# Pandas4 - Visualization

**[1] Reshape DataFrame for visualization**<br>

**[2] X-axis with categorical data**<br>
- (Line chart)
- Bar chart
- Area chart
- Pie chart

**[3] Numerical data**<br>
- Histogram
- Scatter plot
- Hexagon plot

In [None]:
import pandas as pd

## [1] Reshape DataFrame for visualization

In [None]:
score_df = pd.DataFrame({"ID":["S01","S02","S03","S04","S05","S01","S02","S03","S04","S05"],
                        "Exam":["Exam-1","Exam-1","Exam-1","Exam-1","Exam-1","Exam-2","Exam-2","Exam-2","Exam-2","Exam-2"],
                        "Score":[95, 75, 70, 65, 85, 85, 70, 90, 55, 60]})
score_df

- **Use <code>pivot_table()</code> to convert a dataframe from long-from to wide-form.**

In [None]:
# Target: "ID"
score_df.pivot_table(index = "ID", columns = "Exam", values = "Score")

- **Change the target**

In [None]:
# Target: "Exam"
score_df.pivot_table(index = "Exam", columns = "ID", values = "Score")

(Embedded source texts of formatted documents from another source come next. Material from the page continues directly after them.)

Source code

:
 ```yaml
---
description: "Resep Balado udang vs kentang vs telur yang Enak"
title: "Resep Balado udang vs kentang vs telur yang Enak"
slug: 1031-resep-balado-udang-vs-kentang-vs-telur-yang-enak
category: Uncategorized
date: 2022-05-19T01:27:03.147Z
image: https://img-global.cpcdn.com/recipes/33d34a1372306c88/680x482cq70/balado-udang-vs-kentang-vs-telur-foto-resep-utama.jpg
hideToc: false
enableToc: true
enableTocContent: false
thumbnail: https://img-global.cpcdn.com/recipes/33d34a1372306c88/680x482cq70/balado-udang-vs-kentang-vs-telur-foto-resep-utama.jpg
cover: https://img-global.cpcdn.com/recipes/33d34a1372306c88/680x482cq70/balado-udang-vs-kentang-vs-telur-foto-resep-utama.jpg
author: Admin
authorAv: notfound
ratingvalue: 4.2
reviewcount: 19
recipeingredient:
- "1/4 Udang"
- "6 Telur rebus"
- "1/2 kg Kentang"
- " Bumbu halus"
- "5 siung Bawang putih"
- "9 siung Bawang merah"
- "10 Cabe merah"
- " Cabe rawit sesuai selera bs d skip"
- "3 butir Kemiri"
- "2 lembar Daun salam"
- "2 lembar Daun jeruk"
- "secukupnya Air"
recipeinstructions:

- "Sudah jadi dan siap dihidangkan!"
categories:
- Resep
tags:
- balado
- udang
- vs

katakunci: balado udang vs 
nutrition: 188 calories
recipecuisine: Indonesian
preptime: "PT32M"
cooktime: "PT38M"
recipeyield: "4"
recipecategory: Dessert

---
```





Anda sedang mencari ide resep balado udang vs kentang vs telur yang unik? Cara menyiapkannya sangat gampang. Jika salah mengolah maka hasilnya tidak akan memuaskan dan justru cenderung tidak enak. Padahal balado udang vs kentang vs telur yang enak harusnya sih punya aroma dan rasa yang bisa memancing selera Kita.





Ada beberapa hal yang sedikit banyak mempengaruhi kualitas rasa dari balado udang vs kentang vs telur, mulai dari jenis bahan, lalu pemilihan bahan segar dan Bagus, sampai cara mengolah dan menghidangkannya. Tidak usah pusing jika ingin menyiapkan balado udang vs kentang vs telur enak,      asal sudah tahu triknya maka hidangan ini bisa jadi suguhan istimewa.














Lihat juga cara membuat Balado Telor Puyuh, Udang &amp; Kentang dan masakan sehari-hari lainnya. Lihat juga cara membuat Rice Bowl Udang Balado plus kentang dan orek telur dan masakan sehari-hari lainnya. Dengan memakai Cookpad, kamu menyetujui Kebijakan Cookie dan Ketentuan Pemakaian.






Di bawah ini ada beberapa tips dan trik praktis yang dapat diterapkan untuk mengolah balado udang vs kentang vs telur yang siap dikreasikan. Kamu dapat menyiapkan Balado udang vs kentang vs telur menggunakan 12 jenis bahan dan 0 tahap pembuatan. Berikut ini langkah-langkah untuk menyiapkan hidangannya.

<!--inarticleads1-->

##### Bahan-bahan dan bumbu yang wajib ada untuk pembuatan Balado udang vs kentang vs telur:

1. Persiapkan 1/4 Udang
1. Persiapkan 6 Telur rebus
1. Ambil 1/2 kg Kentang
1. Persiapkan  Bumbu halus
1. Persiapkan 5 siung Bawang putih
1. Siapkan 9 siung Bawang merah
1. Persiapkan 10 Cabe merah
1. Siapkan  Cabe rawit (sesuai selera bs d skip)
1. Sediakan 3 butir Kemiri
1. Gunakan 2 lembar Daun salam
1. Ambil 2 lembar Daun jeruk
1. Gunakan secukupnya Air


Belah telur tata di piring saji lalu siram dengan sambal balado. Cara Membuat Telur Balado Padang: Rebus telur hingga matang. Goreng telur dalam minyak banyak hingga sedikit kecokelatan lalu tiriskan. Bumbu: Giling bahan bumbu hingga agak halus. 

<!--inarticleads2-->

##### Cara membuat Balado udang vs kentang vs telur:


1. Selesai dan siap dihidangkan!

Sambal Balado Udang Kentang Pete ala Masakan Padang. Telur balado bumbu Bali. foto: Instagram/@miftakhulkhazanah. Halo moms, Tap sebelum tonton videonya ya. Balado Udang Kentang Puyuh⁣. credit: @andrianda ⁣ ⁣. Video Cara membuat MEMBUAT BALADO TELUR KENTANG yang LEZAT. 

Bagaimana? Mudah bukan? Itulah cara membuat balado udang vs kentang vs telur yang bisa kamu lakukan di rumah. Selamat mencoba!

## [2] X-axis with categorical data
### [2.1] Line chart

A line chart is usually used to visualize the trend of data over a period of time.

- **Series**

In [None]:
series_A = pd.Series([67, 57, 87, 50, 97, 68], 
                     index = ["Jan","Feb","Mar","Apr","May","Jun"])
series_A

In [None]:
series_A.plot()

- **DataFrame: single line chart**

In [None]:
product_df = pd.DataFrame({"month":["Jan","Feb","Mar","Apr","May","Jun"],
                           "sales_A":[67, 57, 87, 50, 97, 68],
                           "sales_B":[78, 102, 113, 98, 80, 84]})
product_df 

In [None]:
product_df.plot(x = "month", y = "sales_A")

- **DataFrame: multiple line chart**

In [None]:
product_df.plot(x = "month", y= ["sales_A","sales_B"])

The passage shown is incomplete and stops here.